Friends need to split a PDF file, check the Internet found that this PYPDF2 can complete these operations, so the study of the library, and make some records. First PYPDF2 is the Python3 version, and in the previous 2 version there is a corresponding pypdf library.
You can use the PIP to install directly:
Pip Install PYPDF2
Official documents: https://pythonhosted.org/PyPDF2/
There are mainly these categories:
Pdffilereader.
This class mainly provides read operations on PDF files, which are constructed in the following ways:
Pdffilereader (Stream, Strict=true, Warndest=none, Overwritewarnings=true)
The first parameter can be passed in a file stream, or a file path. The following three parameters are used to set the way the warning is handled, using the default directly.
After you get the instance, you can do something with the PDF. The following are the main operations:
Decrypt (password): If the PDF file is encrypted, you can use this method to decrypt it.
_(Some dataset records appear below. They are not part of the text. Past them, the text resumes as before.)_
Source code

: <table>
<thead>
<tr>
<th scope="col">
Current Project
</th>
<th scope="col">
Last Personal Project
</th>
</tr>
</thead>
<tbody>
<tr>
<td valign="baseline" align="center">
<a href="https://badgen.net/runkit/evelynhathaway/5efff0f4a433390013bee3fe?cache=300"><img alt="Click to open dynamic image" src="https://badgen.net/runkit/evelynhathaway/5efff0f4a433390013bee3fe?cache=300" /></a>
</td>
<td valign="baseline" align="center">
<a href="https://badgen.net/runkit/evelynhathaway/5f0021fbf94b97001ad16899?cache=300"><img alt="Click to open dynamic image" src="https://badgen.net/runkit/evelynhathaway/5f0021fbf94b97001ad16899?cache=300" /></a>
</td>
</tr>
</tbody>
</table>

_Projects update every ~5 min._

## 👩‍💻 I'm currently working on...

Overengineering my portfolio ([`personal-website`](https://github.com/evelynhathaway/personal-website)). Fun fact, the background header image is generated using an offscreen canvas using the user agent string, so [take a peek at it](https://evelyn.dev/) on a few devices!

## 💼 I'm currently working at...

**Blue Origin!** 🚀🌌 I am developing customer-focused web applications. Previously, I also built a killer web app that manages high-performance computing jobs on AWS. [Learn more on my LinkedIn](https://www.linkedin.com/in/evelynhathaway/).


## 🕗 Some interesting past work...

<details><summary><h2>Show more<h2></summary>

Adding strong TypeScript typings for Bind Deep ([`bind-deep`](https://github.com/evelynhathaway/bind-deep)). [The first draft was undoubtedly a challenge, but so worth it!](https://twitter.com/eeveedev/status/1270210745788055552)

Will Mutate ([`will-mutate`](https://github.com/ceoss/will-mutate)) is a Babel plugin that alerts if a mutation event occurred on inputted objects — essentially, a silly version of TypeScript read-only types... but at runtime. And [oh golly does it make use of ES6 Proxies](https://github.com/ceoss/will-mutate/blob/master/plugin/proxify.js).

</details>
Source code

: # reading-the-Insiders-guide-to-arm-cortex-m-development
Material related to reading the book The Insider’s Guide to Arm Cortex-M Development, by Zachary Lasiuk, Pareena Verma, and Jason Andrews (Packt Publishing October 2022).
Getdocumentinfo (): Retrieves some information about a PDF file. The return value is a documentinformation type, and the direct output will get a message similar to the following:
{'/moddate ': "d:20150310202949-07 '", '/title ': ", '/creator ': ' LaTeX with Hyperref package ', '/creationdate ':" D : 20150310202949-07 ', '/ptex. Fullbanner ': ' Is pdfTeX, version 3.14159265-2.6-1.40.15 (TeX Live 2014/macports 2014_6) Kpathsea version 6.2.0 ', '/PR Oducer ': ' pdfTeX-1.40.15 ', '/keywords ': ", '/trapped ': '/false ', '/author ':", '/subject ': "}
Getnumpages (): This will be the number of pages in the PDF file.
GetPage (pagenumber): The Page object that will get the corresponding pagenumber number of pages in the PDF file, and the return value is PageObject instance. After the PageObject instance is obtained, it can be added, inserted and so on.
Getpagenumber (page): In contrast to the above method, you can pass in the PageObject instance and get the first page of the PDF file.
Getoutlines (Node=none, Outlines=none): Retrieves the document outline that appears in the document.
isencrypted: Log whether the PDF is encrypted. If the file itself is encrypted, it returns true even after using the decryption decrypt method.
The total number of pages in the Numpages:pdf is equivalent to accessing the read-only property of Getnumpages ().
Pdffilewriter.
This class supports writing to a PDF file, usually by using Pdffilereader to read some PDF data, and then doing something with that class.
You do not need parameters to create an instance of this class.
The main methods are as follows:
AddAttachment (fname, Fdata): Add files to the PDF.
Addblankpage (Width=none, Height=none): Add a blank page to the PDF and at the end, use the size of the last page of the current weiter if you do not specify a size.
AddPage (page): Add page to PDF, usually this page is obtained by the above reader.
Appendpagesfromreader (Reader, After_page_append=none): Copies the data in reader to the current writer instance, and if After_page_append is specified, Finally, the function is returned and the data in the writer is passed in.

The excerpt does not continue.